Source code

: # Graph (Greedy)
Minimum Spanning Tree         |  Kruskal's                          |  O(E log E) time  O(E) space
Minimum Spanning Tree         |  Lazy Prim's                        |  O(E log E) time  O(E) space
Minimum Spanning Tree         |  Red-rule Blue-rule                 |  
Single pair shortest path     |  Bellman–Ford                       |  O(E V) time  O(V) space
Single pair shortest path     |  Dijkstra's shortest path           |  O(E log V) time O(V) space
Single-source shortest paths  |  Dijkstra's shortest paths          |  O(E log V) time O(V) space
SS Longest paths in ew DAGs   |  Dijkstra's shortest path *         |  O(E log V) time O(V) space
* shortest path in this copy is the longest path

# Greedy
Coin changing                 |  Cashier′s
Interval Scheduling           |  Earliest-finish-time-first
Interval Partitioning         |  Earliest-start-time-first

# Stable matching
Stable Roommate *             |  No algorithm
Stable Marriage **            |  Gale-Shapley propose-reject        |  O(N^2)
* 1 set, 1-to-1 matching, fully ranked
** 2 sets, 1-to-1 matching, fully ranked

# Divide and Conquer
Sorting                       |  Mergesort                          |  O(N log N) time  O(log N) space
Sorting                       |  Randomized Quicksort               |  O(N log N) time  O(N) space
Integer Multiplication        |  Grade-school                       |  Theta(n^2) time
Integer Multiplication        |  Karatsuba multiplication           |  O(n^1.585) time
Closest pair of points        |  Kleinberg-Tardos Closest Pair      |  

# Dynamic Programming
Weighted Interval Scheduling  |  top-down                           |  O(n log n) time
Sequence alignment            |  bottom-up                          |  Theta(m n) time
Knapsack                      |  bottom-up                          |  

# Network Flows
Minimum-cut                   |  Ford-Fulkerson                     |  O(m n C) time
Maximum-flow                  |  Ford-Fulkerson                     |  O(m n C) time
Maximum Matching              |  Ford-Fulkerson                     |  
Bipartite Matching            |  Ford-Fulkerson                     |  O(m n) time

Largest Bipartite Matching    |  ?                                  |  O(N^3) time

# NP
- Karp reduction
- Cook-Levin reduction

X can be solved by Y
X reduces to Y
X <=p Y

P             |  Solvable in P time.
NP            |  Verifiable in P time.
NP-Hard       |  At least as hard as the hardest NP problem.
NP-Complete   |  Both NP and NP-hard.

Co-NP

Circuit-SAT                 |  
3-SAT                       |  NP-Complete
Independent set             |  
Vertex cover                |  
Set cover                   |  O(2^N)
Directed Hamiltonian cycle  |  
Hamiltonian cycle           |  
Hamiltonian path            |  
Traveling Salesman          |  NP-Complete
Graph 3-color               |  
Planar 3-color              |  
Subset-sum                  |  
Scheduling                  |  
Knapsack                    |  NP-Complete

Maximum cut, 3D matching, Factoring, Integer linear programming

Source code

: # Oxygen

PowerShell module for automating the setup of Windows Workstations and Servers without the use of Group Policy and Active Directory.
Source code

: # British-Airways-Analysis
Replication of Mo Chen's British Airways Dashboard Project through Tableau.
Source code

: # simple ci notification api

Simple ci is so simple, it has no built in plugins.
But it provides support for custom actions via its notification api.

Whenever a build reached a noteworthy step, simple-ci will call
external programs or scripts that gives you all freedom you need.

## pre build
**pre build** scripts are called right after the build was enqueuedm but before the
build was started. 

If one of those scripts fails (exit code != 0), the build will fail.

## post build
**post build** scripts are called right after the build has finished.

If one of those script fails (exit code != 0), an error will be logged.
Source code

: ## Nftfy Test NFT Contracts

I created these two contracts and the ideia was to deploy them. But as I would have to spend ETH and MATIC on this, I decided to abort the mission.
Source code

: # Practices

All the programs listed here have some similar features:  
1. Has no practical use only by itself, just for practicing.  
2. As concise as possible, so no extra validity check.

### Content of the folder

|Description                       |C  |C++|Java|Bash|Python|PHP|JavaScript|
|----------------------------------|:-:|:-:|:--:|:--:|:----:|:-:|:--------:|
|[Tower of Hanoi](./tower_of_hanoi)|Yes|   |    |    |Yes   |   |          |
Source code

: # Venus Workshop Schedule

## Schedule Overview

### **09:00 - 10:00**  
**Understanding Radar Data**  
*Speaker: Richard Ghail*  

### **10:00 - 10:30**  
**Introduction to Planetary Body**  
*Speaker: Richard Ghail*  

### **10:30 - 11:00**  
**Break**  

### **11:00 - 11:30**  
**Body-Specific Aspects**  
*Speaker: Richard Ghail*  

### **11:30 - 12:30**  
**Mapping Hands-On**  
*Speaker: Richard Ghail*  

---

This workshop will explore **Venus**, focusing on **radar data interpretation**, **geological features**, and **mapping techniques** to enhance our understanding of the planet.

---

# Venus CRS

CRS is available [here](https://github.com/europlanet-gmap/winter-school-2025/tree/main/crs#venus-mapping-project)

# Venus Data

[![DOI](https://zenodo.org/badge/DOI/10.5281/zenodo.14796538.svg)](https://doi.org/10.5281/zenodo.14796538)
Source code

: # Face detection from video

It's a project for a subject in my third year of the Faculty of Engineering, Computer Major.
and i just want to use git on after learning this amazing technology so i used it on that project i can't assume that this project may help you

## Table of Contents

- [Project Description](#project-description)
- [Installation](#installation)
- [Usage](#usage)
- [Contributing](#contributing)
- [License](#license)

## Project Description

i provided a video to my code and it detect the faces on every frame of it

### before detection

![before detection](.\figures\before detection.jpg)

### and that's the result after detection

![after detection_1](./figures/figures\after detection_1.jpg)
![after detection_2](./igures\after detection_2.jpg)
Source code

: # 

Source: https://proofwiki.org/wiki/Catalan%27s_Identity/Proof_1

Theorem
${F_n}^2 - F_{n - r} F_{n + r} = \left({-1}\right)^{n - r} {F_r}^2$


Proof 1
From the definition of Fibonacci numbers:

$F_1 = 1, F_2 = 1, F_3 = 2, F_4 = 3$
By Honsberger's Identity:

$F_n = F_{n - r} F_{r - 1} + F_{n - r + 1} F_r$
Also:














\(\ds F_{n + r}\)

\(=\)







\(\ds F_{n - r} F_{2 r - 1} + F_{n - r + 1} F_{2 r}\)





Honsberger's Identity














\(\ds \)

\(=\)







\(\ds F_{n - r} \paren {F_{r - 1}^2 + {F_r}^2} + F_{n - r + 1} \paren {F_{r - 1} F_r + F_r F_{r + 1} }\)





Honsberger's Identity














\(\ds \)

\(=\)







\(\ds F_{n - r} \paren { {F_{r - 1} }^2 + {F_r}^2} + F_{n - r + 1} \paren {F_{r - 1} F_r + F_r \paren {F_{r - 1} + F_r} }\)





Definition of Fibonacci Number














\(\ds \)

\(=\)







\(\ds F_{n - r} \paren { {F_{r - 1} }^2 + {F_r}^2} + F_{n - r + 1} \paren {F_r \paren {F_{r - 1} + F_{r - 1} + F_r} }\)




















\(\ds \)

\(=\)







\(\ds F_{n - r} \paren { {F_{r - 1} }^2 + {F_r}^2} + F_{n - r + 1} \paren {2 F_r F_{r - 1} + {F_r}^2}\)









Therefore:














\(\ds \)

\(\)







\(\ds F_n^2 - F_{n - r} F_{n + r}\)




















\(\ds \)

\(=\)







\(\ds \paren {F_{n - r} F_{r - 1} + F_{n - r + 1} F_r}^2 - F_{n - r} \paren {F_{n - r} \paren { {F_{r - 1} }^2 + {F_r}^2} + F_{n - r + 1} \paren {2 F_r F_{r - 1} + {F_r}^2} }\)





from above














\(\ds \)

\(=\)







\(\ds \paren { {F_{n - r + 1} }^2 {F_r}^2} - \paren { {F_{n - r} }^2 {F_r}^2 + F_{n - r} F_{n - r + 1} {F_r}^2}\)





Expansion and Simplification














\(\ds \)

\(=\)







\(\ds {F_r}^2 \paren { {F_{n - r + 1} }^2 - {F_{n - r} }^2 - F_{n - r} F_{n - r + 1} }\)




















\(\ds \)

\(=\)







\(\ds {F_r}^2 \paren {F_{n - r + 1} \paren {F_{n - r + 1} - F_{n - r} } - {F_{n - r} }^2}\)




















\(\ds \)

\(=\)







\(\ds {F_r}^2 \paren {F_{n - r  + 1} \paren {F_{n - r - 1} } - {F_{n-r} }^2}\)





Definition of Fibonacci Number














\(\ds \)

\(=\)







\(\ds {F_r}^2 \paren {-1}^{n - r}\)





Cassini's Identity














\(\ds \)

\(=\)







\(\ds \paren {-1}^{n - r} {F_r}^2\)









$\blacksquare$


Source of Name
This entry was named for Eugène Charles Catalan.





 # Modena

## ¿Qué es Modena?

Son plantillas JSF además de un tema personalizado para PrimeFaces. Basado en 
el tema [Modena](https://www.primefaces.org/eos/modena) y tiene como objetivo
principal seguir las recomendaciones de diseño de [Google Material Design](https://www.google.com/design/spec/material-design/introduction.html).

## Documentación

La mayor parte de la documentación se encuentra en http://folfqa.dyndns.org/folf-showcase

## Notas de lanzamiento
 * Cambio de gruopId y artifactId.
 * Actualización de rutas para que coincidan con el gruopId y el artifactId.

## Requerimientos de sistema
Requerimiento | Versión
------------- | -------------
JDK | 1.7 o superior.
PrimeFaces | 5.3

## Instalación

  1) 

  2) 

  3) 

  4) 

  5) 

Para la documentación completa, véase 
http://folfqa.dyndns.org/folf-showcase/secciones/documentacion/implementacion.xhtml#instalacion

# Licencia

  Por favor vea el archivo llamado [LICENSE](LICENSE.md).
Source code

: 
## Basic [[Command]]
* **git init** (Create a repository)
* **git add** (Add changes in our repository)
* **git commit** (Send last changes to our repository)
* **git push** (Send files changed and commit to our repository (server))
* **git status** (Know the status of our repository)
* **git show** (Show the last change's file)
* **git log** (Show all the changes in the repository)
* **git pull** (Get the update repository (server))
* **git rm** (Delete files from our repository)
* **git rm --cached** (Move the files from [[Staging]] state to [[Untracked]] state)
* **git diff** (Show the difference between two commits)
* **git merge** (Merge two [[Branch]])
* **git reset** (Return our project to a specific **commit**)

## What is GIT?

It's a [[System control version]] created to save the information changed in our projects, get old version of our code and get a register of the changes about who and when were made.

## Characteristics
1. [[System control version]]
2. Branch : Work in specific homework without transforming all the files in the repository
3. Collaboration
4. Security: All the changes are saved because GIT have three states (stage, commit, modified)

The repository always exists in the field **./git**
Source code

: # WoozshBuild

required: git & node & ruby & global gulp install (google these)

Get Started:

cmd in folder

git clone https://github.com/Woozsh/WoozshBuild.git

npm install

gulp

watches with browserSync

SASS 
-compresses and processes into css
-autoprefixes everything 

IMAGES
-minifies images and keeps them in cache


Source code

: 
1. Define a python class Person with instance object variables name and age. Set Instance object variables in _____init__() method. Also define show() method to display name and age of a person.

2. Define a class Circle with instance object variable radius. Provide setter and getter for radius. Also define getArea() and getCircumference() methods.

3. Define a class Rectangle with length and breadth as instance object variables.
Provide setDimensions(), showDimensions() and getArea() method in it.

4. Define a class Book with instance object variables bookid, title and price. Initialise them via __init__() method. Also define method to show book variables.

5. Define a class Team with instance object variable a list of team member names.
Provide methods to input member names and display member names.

Task statement
Above are the entries. Output exactly the lines beginning with the line that has "of our repository)" and ending with the line that has "from our repository)".

Written response
* **git status** (Know the status of our repository)
* **git show** (Show the last change's file)
* **git log** (Show all the changes in the repository)
* **git pull** (Get the update repository (server))
* **git rm** (Delete files from our repository)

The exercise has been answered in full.